-- Problem statement --
Read the entries below and pull out each line with the string "WHERE".

====== Materials provided

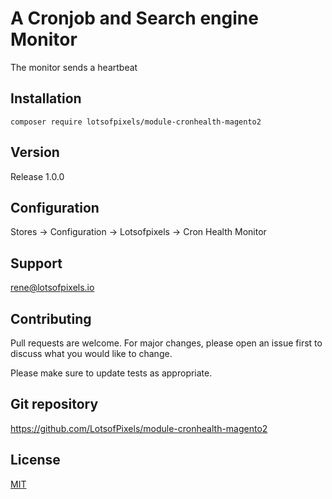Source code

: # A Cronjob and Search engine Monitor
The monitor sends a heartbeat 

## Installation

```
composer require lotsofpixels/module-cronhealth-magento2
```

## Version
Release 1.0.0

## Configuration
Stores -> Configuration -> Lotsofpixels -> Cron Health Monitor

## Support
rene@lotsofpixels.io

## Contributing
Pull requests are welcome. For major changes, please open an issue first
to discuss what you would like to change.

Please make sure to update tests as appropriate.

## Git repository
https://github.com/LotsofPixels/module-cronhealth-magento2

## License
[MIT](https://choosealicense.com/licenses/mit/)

============
====== Materials provided

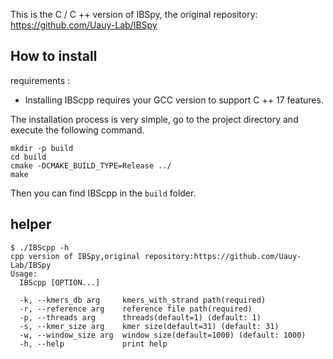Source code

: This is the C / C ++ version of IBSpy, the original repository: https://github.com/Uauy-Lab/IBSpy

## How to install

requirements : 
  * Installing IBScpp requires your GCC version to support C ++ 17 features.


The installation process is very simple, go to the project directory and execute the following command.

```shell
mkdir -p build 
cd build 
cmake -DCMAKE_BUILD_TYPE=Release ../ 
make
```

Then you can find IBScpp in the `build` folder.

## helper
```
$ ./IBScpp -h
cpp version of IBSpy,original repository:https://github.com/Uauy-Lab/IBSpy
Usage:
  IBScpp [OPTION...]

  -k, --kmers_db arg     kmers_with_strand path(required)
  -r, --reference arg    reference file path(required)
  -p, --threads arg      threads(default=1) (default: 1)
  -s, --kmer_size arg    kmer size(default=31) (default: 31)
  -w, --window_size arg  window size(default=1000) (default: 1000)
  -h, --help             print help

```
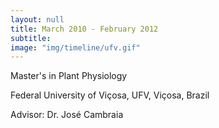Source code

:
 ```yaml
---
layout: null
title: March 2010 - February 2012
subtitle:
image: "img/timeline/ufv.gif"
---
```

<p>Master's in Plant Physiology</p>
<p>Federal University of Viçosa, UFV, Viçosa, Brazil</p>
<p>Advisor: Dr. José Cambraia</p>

============
====== Materials provided

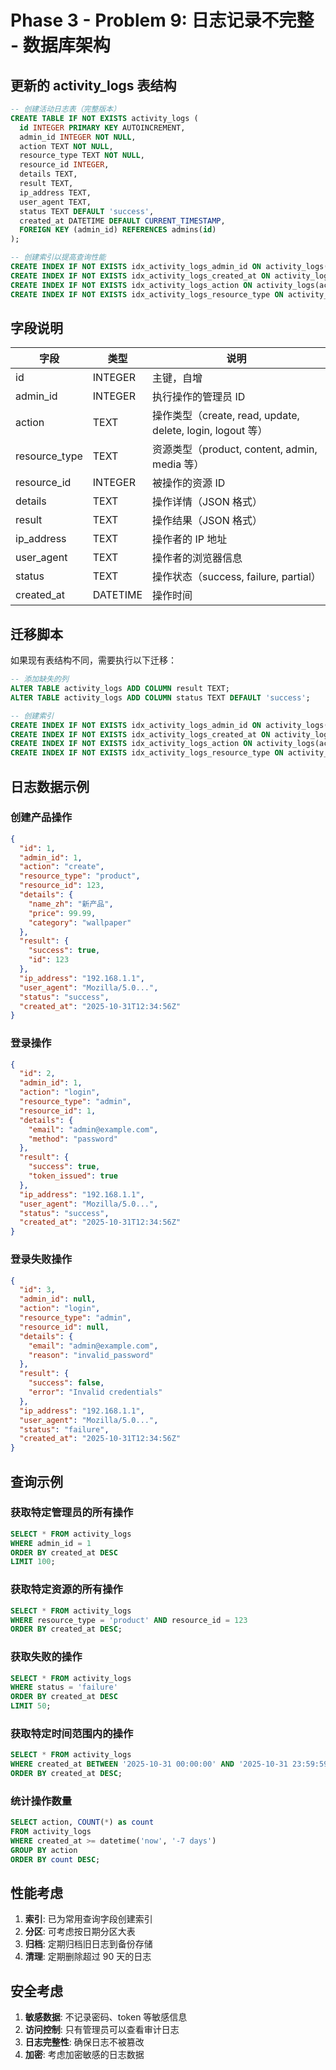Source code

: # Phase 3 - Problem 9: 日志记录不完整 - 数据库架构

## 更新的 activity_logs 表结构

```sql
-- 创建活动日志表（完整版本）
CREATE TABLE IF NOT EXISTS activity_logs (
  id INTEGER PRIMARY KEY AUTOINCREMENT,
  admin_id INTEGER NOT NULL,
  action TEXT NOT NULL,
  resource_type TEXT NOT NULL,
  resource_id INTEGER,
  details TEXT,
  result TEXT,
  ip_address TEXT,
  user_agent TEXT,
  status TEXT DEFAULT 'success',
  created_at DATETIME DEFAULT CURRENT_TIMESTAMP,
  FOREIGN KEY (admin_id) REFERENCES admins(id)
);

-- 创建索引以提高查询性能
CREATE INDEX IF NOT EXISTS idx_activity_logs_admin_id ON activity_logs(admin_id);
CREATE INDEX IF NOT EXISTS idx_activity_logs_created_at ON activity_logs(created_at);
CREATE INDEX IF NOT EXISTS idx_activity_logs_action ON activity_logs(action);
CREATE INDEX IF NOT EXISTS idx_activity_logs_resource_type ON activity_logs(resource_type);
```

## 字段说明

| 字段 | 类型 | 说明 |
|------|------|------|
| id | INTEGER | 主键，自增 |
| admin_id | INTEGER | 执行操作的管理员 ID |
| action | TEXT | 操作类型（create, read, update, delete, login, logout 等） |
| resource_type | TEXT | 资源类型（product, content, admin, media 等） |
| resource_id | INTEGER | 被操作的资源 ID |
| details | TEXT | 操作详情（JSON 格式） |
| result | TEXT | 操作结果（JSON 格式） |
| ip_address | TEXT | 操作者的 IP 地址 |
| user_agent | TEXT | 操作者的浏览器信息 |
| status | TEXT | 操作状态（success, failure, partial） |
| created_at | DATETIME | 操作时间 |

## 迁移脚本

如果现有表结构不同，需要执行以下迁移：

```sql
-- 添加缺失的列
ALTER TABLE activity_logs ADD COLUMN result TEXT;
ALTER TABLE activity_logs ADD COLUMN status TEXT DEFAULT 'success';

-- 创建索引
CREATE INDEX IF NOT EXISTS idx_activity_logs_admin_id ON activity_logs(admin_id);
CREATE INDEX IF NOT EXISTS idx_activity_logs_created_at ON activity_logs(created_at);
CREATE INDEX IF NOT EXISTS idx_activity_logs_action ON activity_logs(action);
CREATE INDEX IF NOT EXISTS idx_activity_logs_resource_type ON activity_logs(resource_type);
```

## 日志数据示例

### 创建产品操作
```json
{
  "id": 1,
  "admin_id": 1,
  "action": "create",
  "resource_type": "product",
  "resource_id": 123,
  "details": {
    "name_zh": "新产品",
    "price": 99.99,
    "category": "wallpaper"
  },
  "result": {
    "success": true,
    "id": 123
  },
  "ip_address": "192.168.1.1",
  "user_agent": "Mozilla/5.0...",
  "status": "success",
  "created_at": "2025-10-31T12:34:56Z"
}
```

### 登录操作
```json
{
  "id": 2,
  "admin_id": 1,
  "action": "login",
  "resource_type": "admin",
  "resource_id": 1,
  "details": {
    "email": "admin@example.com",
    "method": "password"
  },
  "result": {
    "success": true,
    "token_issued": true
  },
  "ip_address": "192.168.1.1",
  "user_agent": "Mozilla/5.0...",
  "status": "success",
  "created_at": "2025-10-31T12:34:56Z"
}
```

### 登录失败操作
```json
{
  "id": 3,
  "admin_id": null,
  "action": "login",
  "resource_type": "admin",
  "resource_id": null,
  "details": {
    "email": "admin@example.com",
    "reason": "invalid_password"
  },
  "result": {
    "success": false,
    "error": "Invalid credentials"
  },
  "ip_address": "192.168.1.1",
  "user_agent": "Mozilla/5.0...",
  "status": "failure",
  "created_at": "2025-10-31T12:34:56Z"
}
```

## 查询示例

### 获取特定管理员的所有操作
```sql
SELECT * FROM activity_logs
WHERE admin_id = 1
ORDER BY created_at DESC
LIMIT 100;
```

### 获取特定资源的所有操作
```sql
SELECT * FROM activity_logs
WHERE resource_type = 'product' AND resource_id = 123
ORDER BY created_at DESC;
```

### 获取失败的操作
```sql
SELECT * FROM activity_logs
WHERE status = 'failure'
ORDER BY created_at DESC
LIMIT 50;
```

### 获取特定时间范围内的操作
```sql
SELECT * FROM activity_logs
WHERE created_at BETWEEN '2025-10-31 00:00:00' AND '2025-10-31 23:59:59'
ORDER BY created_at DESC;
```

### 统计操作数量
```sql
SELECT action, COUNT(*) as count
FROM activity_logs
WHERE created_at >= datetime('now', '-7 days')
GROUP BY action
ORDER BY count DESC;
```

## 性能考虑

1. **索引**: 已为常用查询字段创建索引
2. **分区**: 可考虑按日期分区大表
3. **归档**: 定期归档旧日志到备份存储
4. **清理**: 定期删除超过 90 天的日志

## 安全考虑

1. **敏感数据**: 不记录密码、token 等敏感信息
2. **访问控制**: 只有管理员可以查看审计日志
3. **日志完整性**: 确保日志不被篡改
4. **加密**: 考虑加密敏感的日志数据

============

-- Answer to the problem --
WHERE admin_id = 1
WHERE resource_type = 'product' AND resource_id = 123
WHERE status = 'failure'
WHERE created_at BETWEEN '2025-10-31 00:00:00' AND '2025-10-31 23:59:59'
WHERE created_at >= datetime('now', '-7 days')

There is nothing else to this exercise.